When WHO diagnostic criterion was used, the prevalence of MetS among postmenopausal women was higher (25.2%) compared to their premenopausal counterparts (6.3%) (Table 3). This finding is consistent with a study conducted in 2008 with 200 climacteric (menopausal) women in Pakistan, which found MetS in 21.0% of postmenopausal women against 7.0% of premenopausal women using the same criterion [31]. Piche and colleagues [32] found prevalence of 29.6% among Canadian postmenopausal women using the WHO criterion. Applying the NCEP ATP III criterion, the prevalence of MetS was estimated to be higher among postmenopausal subjects in the present study (41.1%) than their premenopausal counterparts (14.7%). This confirms that the prevalence of MetS can differ in a population depending on the criterion used. This observation is similar to studies carried out among premenopausal Korean and postmenopausal Ecuadorian women respectively which estimated the prevalence of MetS to range from 13.8% to 41.5% using the NCEP ATP III criterion [33, 34]. Pandey and colleagues [35] found prevalence of MetS among Indian women to be 56% using NCEP ATP III criterion whereas 33.7% prevalence rate of MetS was observed by Ruan et al.,[29] using IDF criterion among Chinese women. Certainly, lifestyle and genetic characteristics of Ghanaian women are likely to be significantly different from women from China and India and these may explain the differences in prevalence rates of MetS obtained.

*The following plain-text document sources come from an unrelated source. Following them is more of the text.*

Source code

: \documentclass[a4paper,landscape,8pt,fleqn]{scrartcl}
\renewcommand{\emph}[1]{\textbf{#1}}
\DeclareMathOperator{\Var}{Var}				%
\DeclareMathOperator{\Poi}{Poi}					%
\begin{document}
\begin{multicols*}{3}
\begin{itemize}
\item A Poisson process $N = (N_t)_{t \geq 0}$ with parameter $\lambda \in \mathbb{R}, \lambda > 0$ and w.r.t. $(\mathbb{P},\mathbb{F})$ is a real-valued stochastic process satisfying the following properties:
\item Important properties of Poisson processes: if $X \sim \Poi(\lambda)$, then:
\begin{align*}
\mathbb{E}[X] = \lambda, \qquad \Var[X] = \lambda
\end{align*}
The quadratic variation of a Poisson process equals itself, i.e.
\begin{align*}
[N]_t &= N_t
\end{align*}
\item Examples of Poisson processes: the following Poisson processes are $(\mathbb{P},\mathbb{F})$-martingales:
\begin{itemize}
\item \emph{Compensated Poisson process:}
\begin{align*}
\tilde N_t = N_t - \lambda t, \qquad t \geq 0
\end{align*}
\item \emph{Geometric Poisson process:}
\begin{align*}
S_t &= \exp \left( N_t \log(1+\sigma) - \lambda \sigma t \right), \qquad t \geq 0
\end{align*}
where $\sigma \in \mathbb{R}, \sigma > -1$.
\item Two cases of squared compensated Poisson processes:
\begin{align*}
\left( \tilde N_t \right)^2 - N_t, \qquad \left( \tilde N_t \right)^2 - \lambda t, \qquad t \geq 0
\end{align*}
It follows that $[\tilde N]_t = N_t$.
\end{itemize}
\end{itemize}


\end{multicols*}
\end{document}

In addition, the prevalence of MetS was higher among postmenopausal women [(43.0% (IDF) and 43.9% (H_MS)] than premenopausal women [(18.9% (IDF) and 20.3% (H_MS)] (Table 3). Pandey et al., [36] used both criteria to estimate higher prevalence of MetS among postmenopausal Indian women compared to their premenopausal counterparts. In their study, the prevalence of MetS among postmenopausal women was higher than in the premenopausal group by both, IDF (premenopausal 45% and postmenopausal 55%) and H_MS criteria (premenopausal 44% and postmenopausal 56%). The differences in the prevalence rates in both present and Indian studies may be explained by differences in socio-cultural practices, lifestyle, as well as genetic compositions. The prevalence of metabolic syndrome in the study population might increase in future as most of the women especially postmenopausal group, had metabolic scores of 2 when all the diagnostic criteria were considered. The findings from this study suggest that the prevalence of MetS is dependent on age regardless of the criteria used. The influence of age on MetS among pre-and postmenopausal women is important and this trend has been established in similar populations elsewhere [10, 36]. This explains why postmenopausal women had higher age-specific prevalence of MetS than their premenopausal counterparts when all the four diagnostic criteria were applied (Figure 1a and b). The age-specific prevalence of MetS peaks at ≥60 years for postmenopausal women. These findings are in partial accordance with those observed in Seychellois [37] women where the prevalence of MetS was highest among 55–64 years old. Physical activity and lean muscle mass naturally diminishes with age in women [38]. The body composition of women shifts to more fat and less muscle which slows down the rate at which the body metabolises biomolecules and results in weight gain especially central fatness culminating in metabolic abnormalities and higher MetS prevalence.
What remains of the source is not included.